**The records:**
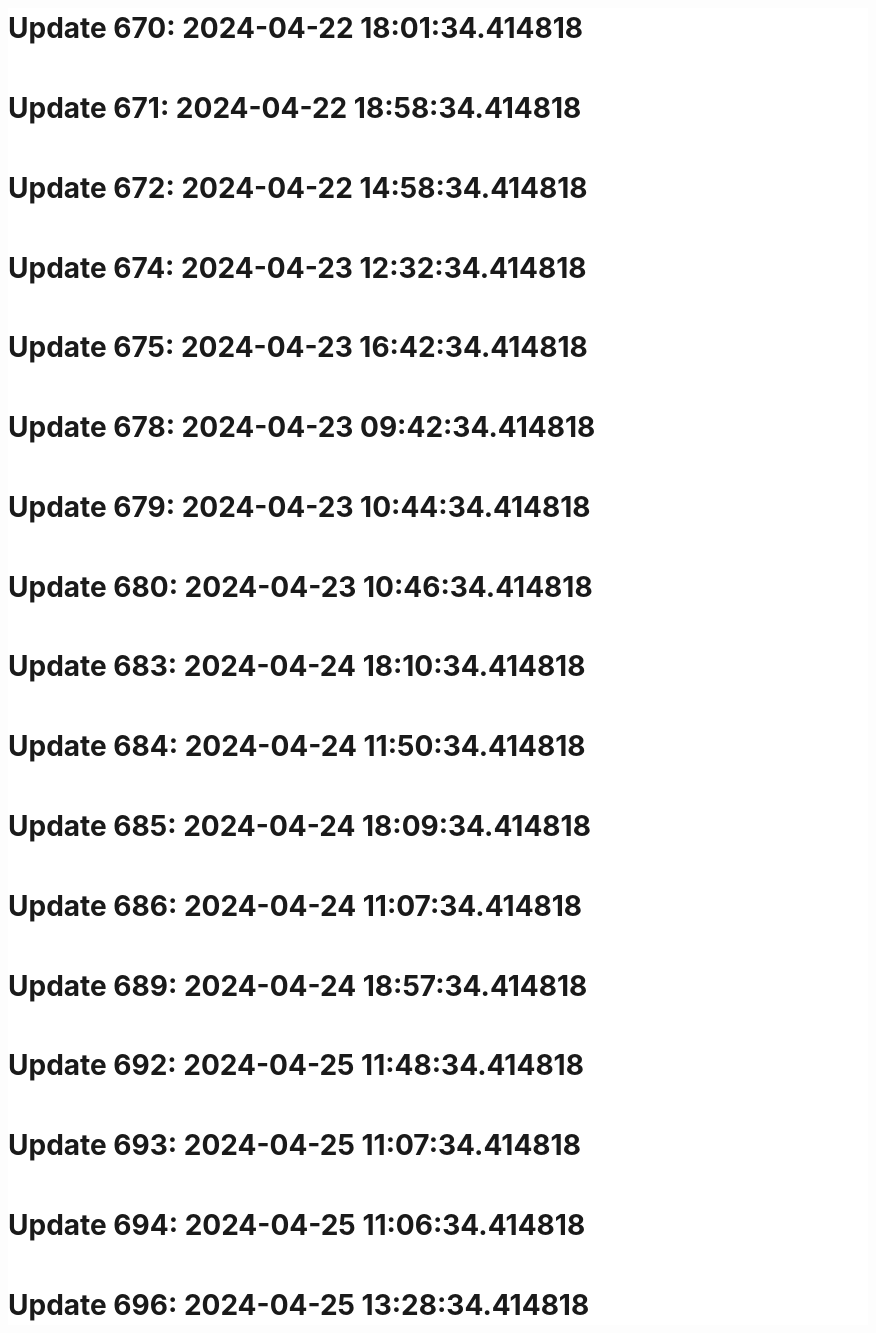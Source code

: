 # Update 670: 2024-04-22 18:01:34.414818

# Update 671: 2024-04-22 18:58:34.414818

# Update 672: 2024-04-22 14:58:34.414818

# Update 674: 2024-04-23 12:32:34.414818

# Update 675: 2024-04-23 16:42:34.414818

# Update 678: 2024-04-23 09:42:34.414818

# Update 679: 2024-04-23 10:44:34.414818

# Update 680: 2024-04-23 10:46:34.414818

# Update 683: 2024-04-24 18:10:34.414818

# Update 684: 2024-04-24 11:50:34.414818

# Update 685: 2024-04-24 18:09:34.414818

# Update 686: 2024-04-24 11:07:34.414818

# Update 689: 2024-04-24 18:57:34.414818

# Update 692: 2024-04-25 11:48:34.414818

# Update 693: 2024-04-25 11:07:34.414818

# Update 694: 2024-04-25 11:06:34.414818

# Update 696: 2024-04-25 13:28:34.414818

**Required action:** Omitting the images, copy the listing exactly.

**Solution:**
Source code

: # Update 670: 2024-04-22 18:01:34.414818

# Update 671: 2024-04-22 18:58:34.414818

# Update 672: 2024-04-22 14:58:34.414818

# Update 674: 2024-04-23 12:32:34.414818

# Update 675: 2024-04-23 16:42:34.414818

# Update 678: 2024-04-23 09:42:34.414818

# Update 679: 2024-04-23 10:44:34.414818

# Update 680: 2024-04-23 10:46:34.414818

# Update 683: 2024-04-24 18:10:34.414818

# Update 684: 2024-04-24 11:50:34.414818

# Update 685: 2024-04-24 18:09:34.414818

# Update 686: 2024-04-24 11:07:34.414818

# Update 689: 2024-04-24 18:57:34.414818

# Update 692: 2024-04-25 11:48:34.414818

# Update 693: 2024-04-25 11:07:34.414818

# Update 694: 2024-04-25 11:06:34.414818

# Update 696: 2024-04-25 13:28:34.414818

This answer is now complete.